→ **What the exercise asks**: Produce a word-for-word copy of the listing below without its pictures.
----
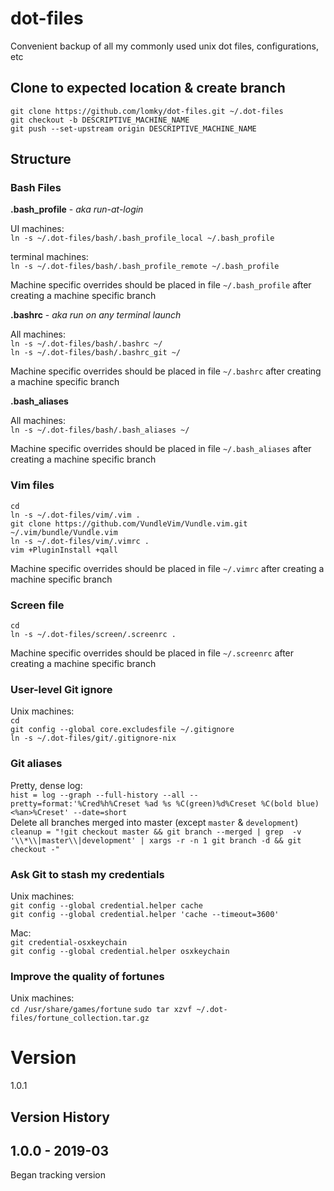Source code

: # dot-files
Convenient backup of all my commonly used unix dot files, configurations, etc  

## Clone to expected location & create branch

`git clone https://github.com/lomky/dot-files.git ~/.dot-files`  
`git checkout -b DESCRIPTIVE_MACHINE_NAME`  
`git push --set-upstream origin DESCRIPTIVE_MACHINE_NAME`  


## Structure

### Bash Files

**.bash_profile** - _aka run-at-login_  

UI machines:  
`ln -s ~/.dot-files/bash/.bash_profile_local ~/.bash_profile`  

terminal machines:  
`ln -s ~/.dot-files/bash/.bash_profile_remote ~/.bash_profile`  

Machine specific overrides should be placed in file `~/.bash_profile` after
creating a machine specific branch

**.bashrc** - _aka run on any terminal launch_  

All machines:  
`ln -s ~/.dot-files/bash/.bashrc ~/`  
`ln -s ~/.dot-files/bash/.bashrc_git ~/`  

Machine specific overrides should be placed in file `~/.bashrc` after
creating a machine specific branch


**.bash_aliases**  

All machines:  
`ln -s ~/.dot-files/bash/.bash_aliases ~/`  

Machine specific overrides should be placed in file `~/.bash_aliases` after
creating a machine specific branch

### Vim files

`cd`  
`ln -s ~/.dot-files/vim/.vim .`  
`git clone https://github.com/VundleVim/Vundle.vim.git ~/.vim/bundle/Vundle.vim`  
`ln -s ~/.dot-files/vim/.vimrc .`  
`vim +PluginInstall +qall`  

Machine specific overrides should be placed in file `~/.vimrc` after
creating a machine specific branch

### Screen file

`cd`  
`ln -s ~/.dot-files/screen/.screenrc .`  

Machine specific overrides should be placed in file `~/.screenrc` after
creating a machine specific branch


### User-level Git ignore

Unix machines:  
`cd`  
`git config --global core.excludesfile ~/.gitignore`  
`ln -s ~/.dot-files/git/.gitignore-nix`

### Git aliases

Pretty, dense log:  
`hist = log --graph --full-history --all --pretty=format:'%Cred%h%Creset %ad %s %C(green)%d%Creset %C(bold blue)<%an>%Creset' --date=short`  
Delete all branches merged into master (except `master` & `development`)  
`cleanup = "!git checkout master && git branch --merged | grep  -v '\\*\\|master\\|development' | xargs -r -n 1 git branch -d && git checkout -"`  

### Ask Git to stash my credentials

Unix machines:  
`git config --global credential.helper cache`  
`git config --global credential.helper 'cache --timeout=3600'`  

Mac:  
`git credential-osxkeychain`  
`git config --global credential.helper osxkeychain`  

### Improve the quality of fortunes

Unix machines:  
`cd /usr/share/games/fortune`
`sudo tar xzvf ~/.dot-files/fortune_collection.tar.gz`  

# Version

1.0.1  

## Version History

## 1.0.0 - 2019-03
Began tracking version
----
→ **Exercise response**:
Source code

: # dot-files
Convenient backup of all my commonly used unix dot files, configurations, etc  

## Clone to expected location & create branch

`git clone https://github.com/lomky/dot-files.git ~/.dot-files`  
`git checkout -b DESCRIPTIVE_MACHINE_NAME`  
`git push --set-upstream origin DESCRIPTIVE_MACHINE_NAME`  


## Structure

### Bash Files

**.bash_profile** - _aka run-at-login_  

UI machines:  
`ln -s ~/.dot-files/bash/.bash_profile_local ~/.bash_profile`  

terminal machines:  
`ln -s ~/.dot-files/bash/.bash_profile_remote ~/.bash_profile`  

Machine specific overrides should be placed in file `~/.bash_profile` after
creating a machine specific branch

**.bashrc** - _aka run on any terminal launch_  

All machines:  
`ln -s ~/.dot-files/bash/.bashrc ~/`  
`ln -s ~/.dot-files/bash/.bashrc_git ~/`  

Machine specific overrides should be placed in file `~/.bashrc` after
creating a machine specific branch


**.bash_aliases**  

All machines:  
`ln -s ~/.dot-files/bash/.bash_aliases ~/`  

Machine specific overrides should be placed in file `~/.bash_aliases` after
creating a machine specific branch

### Vim files

`cd`  
`ln -s ~/.dot-files/vim/.vim .`  
`git clone https://github.com/VundleVim/Vundle.vim.git ~/.vim/bundle/Vundle.vim`  
`ln -s ~/.dot-files/vim/.vimrc .`  
`vim +PluginInstall +qall`  

Machine specific overrides should be placed in file `~/.vimrc` after
creating a machine specific branch

### Screen file

`cd`  
`ln -s ~/.dot-files/screen/.screenrc .`  

Machine specific overrides should be placed in file `~/.screenrc` after
creating a machine specific branch


### User-level Git ignore

Unix machines:  
`cd`  
`git config --global core.excludesfile ~/.gitignore`  
`ln -s ~/.dot-files/git/.gitignore-nix`

### Git aliases

Pretty, dense log:  
`hist = log --graph --full-history --all --pretty=format:'%Cred%h%Creset %ad %s %C(green)%d%Creset %C(bold blue)<%an>%Creset' --date=short`  
Delete all branches merged into master (except `master` & `development`)  
`cleanup = "!git checkout master && git branch --merged | grep  -v '\\*\\|master\\|development' | xargs -r -n 1 git branch -d && git checkout -"`  

### Ask Git to stash my credentials

Unix machines:  
`git config --global credential.helper cache`  
`git config --global credential.helper 'cache --timeout=3600'`  

Mac:  
`git credential-osxkeychain`  
`git config --global credential.helper osxkeychain`  

### Improve the quality of fortunes

Unix machines:  
`cd /usr/share/games/fortune`
`sudo tar xzvf ~/.dot-files/fortune_collection.tar.gz`  

# Version

1.0.1  

## Version History

## 1.0.0 - 2019-03
Began tracking version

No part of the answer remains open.